First a small disclaimer that I have been introduced to manifolds but I am not extremely comfortable with them in the general case yet, however I am taking a course on curves and surfaces (which is almost over) and thus am quite familiar with them (i.e. I know what manifolds are, but I am more used to working with curves and surfaces in $\mathbb R^3$ and $\mathbb R^2$).
My question is why is must we restrict ourselves to defining manifolds as homeomorphic to open subsets of $\mathbb R^n$. Allowing us to use closed sets would allow us, for example to cover $S^2$ with a single surface patch, as opposed to two, which seems like an attractive property.

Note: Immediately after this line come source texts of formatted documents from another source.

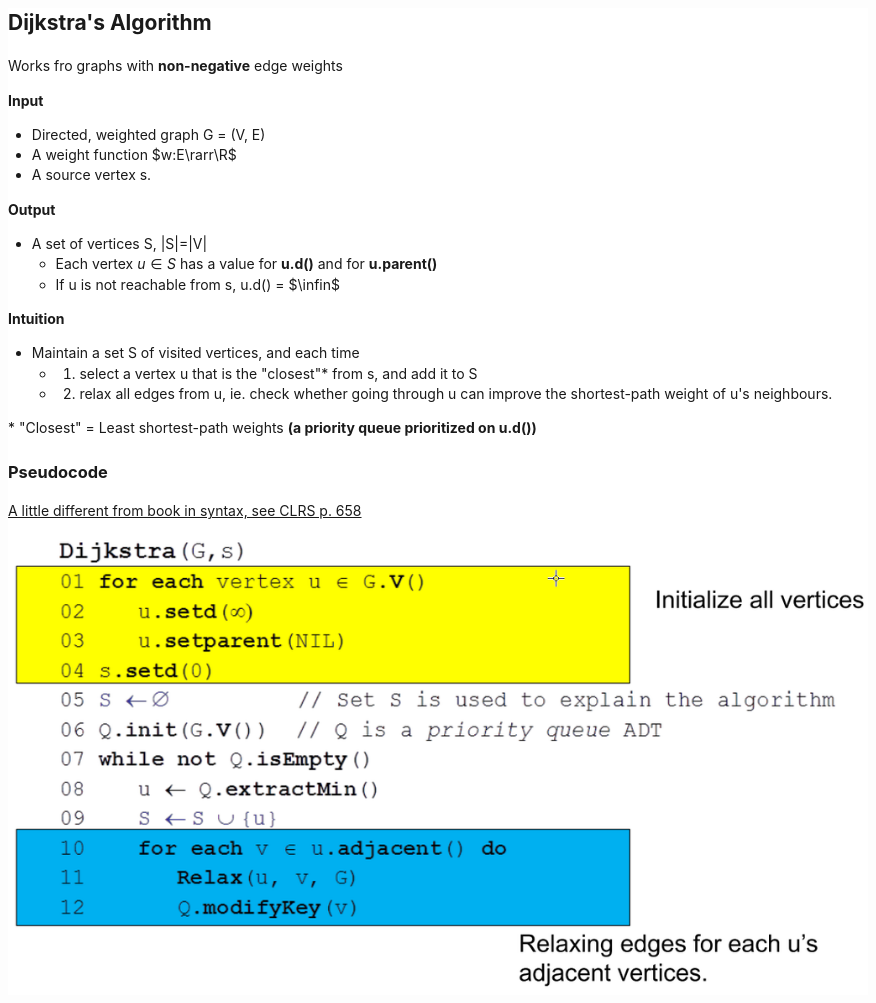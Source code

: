 <div style="page-break-after: always;"></div>

## Dijkstra's Algorithm

Works fro graphs with **non-negative** edge weights

**Input**

* Directed, weighted graph G = (V, E)
* A weight function $w:E\rarr\R$
* A source vertex s.

**Output**

* A set of vertices S, |S|=|V|
  * Each vertex $u\in S$ has a value for **u.d()** and for **u.parent()**
  * If u is not reachable from s, u.d() = $\infin$

**Intuition**

* Maintain a set S of visited vertices, and each time
  * 1) select a vertex u that is the "closest"* from s, and add it to S
  * 2) relax all edges from u, 
    ie. check whether going through u can improve the shortest-path weight of u's neighbours.

\* "Closest" = Least shortest-path weights **(a priority queue prioritized on u.d())**



### Pseudocode

<u>A little different from book in syntax, see CLRS p. 658</u>

![1547127952732](images/1547127952732.png)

I'm going to go on to study more advanced differential geometry very soon and I would love to have a good motivation for this property. Thanks in advance!
Open sets (of fixed dimension) have a single "local model", namely an open ball. For closed sets, by contrast, matters are about as nasty as one can imagine:
In a Hausdorff space, points are closed; calling a Hausdorff space a "manifold" if for every point $p$, there exists a closed set $V$ containing $p$ and a homeomorphism from $V$ to some closed set in a Cartesian space is no condition at all. (Take $V = \{p\}$.)
Most closed sets are not the closure of an open set, e.g., non-empty closed sets with empty interior. The preceding point aside, there is no hope of deducing any kind of structure on a space locally modeled on closed sets.